/Power_Allocation_DDPG

Simulation code for "Downlink Power Control for Cell-Free Massive MIMO with Deep Reinforcement Learning" by Lirui Luo, Jiayi Zhang, Shuaifei Chen, Bo Ai, and Derrick Wing Kwan Ng, IEEE Transactions on Vehicular Technology.

Primary LanguagePython

Downlink Power Control for Cell-Free Massive MIMO with Deep Reinforcement Learning

This is a code package is related to the following scientific article:

Lirui Luo, Jiayi Zhang, Shuaifei Chen, Bo Ai, and Derrick Wing Kwan Ng "Downlink Power Control for Cell-Free Massive MIMO with Deep Reinforcement Learning" IEEE Transactions on Vehicular Technology.
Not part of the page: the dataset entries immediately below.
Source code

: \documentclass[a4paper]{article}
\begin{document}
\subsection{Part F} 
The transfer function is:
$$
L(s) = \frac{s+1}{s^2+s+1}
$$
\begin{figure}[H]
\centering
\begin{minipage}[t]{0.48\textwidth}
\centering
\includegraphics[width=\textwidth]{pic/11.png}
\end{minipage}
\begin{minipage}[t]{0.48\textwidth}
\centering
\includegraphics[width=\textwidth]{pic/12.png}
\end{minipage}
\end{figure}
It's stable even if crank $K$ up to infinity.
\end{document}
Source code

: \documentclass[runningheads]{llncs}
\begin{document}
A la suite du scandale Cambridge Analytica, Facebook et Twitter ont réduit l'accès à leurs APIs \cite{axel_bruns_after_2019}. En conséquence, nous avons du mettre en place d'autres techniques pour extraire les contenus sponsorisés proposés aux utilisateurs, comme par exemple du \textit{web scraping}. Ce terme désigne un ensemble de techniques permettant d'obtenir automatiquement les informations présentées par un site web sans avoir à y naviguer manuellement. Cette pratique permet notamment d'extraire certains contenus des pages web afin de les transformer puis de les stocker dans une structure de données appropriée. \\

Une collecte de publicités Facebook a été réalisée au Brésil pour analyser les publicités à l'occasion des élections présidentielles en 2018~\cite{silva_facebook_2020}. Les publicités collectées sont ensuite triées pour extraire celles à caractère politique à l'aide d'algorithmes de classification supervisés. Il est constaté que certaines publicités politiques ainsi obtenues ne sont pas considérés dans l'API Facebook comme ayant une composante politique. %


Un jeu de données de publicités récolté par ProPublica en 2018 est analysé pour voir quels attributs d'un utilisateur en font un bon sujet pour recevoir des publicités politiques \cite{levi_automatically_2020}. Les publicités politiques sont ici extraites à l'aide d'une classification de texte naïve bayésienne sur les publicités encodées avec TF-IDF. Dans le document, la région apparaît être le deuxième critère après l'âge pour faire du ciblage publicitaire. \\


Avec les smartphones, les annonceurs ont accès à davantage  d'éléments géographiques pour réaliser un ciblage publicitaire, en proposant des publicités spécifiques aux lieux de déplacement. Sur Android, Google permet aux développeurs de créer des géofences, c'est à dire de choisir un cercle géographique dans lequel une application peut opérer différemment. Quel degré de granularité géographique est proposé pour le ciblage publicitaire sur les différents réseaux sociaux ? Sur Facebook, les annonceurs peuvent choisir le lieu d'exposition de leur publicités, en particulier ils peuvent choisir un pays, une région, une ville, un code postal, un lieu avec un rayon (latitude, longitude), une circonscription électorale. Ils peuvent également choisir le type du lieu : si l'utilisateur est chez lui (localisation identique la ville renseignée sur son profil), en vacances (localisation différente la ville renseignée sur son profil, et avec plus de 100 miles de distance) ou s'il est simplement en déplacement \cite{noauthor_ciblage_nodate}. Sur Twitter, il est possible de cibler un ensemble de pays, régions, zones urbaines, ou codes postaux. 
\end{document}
The package contains a simulation environment, based on Matlab, that reproduces some of the numerical results and figures in the article. We encourage you to also perform reproducible research!

Abstract of Article

Recently, model-free power control approaches have been developed to achieve the near-optimal performance of cell-free (CF) massive multiple-input multiple-output (MIMO) with affordable computational complexity. In particular, deep reinforcement learning (DRL) is one of such promising techniques for realizing effective power control. In this paper, we propose a model-free method adopting the deep deterministic policy gradient algorithm (DDPG) with feedforward neural networks (NNs) to solve the downlink max-min power control problem in CF massive MIMO systems. Our result shows that compared with the conventional convex optimization algorithm, the proposed DDPG method can effectively strike a performance-complexity trade-off obtaining 1,000 times faster implementation speed and approximately the same achievable user rate as the optimal solution produced by conventional numerical convex optimization solvers, thereby offering effective power control implementations for large-scale systems. Finally, we extend the DDPG algorithm to both the max-sum and the max-product power control problems, while achieving better performance than that achieved by the conventional deep learning algorithm.

Content of Code Package

The package generates the simulation SE results which are used in Figure 2, Figure 3 and Figure 4. To be specific:

  • main: Main function;
  • data_generateformax: Generate the training data for the DDPG algorithm;
    • actor: Actor network;
  • buffer: Replay buffer;
  • critic: Critic network;
  • ddpg: The main body of the algorithm;
  • environment: The interactive environment of the algorithm;
  • utils: Optimization tools.
  • transform_data_maxmin: Transform the data for NN.
  • NN_MR_maxmin: Networks to converge the DDPG data.
  • figureSlides: The visualization of the transformation data.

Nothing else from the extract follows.